Selasa 12 Feb 2019 21:19 WIB

Tiga Muslim Pakar Alkimia dari Era Klasik

Mereka berjasa dalam mengembangkan ilmu alkimia dan kimia modern

(Ilustrasi) Naskah 'Kimia Kebahagiaan' oleh al-Ghazali
Foto: tangkapan layar wikipedia.org
(Ilustrasi) Naskah 'Kimia Kebahagiaan' oleh al-Ghazali

REPUBLIKA.CO.ID, JAKARTA -- Alkimia merupakan kajian kimia dari Abad Pertengahan.

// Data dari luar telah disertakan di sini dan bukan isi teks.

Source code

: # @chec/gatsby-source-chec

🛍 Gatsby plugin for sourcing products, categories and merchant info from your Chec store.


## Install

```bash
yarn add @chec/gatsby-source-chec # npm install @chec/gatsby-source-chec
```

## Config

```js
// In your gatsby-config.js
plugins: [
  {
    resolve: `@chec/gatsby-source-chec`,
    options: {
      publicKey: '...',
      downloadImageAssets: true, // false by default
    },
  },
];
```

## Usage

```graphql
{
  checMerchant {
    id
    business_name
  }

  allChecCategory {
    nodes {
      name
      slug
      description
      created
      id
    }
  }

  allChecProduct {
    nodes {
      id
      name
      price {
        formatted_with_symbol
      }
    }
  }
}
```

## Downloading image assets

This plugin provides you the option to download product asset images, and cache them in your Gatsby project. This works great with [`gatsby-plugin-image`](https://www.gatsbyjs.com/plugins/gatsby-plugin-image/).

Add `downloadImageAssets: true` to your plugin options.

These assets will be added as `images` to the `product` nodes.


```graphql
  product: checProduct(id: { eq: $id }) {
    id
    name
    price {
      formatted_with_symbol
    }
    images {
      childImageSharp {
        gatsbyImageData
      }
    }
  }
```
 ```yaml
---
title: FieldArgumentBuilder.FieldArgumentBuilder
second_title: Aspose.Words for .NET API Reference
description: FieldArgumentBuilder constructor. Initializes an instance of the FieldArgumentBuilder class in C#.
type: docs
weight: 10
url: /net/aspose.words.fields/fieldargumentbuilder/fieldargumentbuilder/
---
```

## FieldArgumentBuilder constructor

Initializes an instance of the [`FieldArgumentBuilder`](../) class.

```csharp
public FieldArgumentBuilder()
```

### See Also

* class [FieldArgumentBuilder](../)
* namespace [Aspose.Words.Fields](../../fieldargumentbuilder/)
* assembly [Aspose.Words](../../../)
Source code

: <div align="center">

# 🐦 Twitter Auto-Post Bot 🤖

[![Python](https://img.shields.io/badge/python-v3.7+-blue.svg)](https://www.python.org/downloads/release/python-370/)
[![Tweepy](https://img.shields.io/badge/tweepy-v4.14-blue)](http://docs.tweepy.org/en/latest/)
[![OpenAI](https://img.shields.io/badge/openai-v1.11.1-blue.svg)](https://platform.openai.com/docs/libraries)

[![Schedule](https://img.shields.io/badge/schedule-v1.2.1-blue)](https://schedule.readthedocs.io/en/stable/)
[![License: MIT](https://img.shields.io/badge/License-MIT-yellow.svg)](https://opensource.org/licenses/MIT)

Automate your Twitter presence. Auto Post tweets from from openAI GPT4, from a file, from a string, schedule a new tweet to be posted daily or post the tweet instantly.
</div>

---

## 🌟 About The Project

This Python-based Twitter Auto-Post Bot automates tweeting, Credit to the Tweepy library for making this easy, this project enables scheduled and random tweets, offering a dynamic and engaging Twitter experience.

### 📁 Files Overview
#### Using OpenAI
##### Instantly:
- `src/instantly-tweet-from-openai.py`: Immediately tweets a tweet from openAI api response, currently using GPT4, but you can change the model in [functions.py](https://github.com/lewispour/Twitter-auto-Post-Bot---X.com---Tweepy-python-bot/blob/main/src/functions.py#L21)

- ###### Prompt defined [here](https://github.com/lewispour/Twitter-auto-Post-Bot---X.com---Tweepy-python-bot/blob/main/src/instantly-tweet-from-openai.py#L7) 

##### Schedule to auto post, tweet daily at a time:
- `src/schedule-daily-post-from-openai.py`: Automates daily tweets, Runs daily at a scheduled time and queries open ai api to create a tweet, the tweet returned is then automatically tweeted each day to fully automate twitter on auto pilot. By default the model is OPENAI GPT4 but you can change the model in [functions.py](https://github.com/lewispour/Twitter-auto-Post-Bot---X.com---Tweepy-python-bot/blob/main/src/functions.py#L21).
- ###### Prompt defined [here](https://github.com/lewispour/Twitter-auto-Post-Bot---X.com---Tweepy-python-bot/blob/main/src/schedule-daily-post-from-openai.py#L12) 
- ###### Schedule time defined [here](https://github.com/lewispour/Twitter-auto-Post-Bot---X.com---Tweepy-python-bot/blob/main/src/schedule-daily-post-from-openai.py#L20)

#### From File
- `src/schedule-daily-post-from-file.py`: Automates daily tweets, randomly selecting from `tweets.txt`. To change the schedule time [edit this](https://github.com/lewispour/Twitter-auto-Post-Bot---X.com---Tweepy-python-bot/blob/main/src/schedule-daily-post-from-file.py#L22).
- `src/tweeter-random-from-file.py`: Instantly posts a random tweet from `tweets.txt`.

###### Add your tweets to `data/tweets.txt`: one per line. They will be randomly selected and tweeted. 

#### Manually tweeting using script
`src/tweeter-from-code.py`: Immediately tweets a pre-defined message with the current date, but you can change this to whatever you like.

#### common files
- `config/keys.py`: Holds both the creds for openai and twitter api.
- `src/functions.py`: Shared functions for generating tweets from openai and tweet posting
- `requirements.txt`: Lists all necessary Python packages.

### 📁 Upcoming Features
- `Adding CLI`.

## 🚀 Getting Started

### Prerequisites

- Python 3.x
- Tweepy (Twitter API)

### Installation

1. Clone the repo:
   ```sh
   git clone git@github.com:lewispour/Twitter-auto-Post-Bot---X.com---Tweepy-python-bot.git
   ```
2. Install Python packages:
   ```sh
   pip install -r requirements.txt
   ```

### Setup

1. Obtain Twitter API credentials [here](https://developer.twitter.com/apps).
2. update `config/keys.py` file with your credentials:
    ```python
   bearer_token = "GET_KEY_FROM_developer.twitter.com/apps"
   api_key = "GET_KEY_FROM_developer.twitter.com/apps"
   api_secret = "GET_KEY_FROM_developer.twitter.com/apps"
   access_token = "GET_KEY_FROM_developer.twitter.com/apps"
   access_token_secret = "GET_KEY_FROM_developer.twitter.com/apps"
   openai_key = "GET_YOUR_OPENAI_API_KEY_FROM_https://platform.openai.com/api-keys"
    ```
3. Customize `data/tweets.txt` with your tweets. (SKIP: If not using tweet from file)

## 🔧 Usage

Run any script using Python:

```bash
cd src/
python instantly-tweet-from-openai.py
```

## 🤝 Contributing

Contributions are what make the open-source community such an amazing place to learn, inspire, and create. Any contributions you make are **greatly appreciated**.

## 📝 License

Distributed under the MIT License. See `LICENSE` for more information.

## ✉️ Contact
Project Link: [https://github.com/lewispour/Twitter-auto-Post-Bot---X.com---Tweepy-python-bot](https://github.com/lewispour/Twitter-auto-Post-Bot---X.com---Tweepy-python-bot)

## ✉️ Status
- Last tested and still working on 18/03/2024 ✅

Para pegiatnya berupaya menemukan suatu unsur Batu Filsuf (the Philosopher's Stone) atau eliksir yang konon dapat mengubah logam biasa menjadi emas.

Aktivitas para pakar alkimia menggeliat di negeri-negeri sekitar Laut Tengah. Setelah jatuhnya Kekaisaran Romawi, pamor peradaban Islam meningkat. Banyak ilmuwan Muslim mempelajari beragam ilmu pengetahuan dari wilayah non-Arab.

Mereka berkontribusi dalam mengembangkan alkimia dan ilmu kimia, sehingga menjadi yang seperti saat ini. Berikut ini tiga orang Muslim pakar kimia yang terkemuka dari zaman klasik.

 

Khalid bin Yazid

Nama Khalid bin Yazid melegenda sebagai orang Islam pertama yang menggeluti alkimia. Dia lahir pada 665 dan wafat 39 tahun kemudian di Damaskus. John Eberly dalam bukunya, Al-Kimia: The Mystical Islamic Essence of the Sacred Art of Alchemy, mengulas sosok cucu pendiri Daulah Umayyah tersebut.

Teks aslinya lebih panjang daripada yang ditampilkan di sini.